Collected data
- - - -
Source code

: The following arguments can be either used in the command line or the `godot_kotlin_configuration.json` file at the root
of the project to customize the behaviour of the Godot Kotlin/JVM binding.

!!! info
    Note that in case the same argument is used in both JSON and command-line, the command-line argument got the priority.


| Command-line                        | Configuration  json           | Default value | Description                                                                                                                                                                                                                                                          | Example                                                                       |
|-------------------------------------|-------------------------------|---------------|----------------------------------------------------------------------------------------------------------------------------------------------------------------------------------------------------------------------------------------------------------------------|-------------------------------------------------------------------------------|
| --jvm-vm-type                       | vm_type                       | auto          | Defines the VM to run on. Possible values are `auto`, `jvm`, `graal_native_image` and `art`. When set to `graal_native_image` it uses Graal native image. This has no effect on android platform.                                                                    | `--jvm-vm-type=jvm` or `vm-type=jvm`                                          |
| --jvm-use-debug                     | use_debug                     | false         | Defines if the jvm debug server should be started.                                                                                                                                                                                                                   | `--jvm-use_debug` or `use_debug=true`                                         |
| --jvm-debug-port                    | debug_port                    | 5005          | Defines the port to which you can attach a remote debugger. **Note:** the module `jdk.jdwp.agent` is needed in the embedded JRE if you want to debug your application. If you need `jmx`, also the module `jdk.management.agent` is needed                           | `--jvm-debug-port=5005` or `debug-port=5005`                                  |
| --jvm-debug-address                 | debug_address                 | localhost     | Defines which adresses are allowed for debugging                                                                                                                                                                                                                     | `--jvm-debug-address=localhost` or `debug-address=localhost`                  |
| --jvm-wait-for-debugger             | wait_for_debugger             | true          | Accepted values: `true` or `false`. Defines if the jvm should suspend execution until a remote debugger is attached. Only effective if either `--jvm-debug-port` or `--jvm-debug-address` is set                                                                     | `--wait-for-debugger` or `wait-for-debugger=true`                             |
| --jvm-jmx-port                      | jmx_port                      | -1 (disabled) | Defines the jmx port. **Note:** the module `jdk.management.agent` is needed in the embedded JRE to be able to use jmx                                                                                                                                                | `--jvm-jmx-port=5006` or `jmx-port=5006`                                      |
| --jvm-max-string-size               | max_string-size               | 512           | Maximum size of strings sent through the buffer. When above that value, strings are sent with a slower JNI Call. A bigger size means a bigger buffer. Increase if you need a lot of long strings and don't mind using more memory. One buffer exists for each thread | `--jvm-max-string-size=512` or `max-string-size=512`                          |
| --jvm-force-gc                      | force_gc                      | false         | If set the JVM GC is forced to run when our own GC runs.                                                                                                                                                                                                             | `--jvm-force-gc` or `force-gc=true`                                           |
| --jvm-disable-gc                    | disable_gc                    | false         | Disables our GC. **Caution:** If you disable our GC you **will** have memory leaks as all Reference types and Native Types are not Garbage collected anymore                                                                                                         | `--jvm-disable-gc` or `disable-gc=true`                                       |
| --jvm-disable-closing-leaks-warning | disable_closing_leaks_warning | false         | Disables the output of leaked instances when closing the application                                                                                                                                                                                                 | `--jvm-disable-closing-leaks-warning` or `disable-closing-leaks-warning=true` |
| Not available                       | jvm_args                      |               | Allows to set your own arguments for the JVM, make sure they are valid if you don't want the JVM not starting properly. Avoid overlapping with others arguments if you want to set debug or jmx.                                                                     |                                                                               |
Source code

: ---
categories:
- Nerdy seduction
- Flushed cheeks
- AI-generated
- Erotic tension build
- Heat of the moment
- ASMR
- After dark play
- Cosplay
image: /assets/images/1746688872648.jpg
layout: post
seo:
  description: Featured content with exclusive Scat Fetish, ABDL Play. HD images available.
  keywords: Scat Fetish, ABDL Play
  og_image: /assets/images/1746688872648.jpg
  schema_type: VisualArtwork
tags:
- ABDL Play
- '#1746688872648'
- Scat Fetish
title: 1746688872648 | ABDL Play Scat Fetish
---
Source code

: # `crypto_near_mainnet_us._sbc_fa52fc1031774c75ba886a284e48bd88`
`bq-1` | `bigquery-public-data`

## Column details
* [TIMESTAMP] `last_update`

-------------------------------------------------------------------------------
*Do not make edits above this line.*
- - - -
- What to produce: Report every line in the data above in which the word "available" appears.

- Answer area:
| Not available                       | jvm_args                      |               | Allows to set your own arguments for the JVM, make sure they are valid if you don't want the JVM not starting properly. Avoid overlapping with others arguments if you want to set debug or jmx.                                                                     |                                                                               |
  description: Featured content with exclusive Scat Fetish, ABDL Play. HD images available.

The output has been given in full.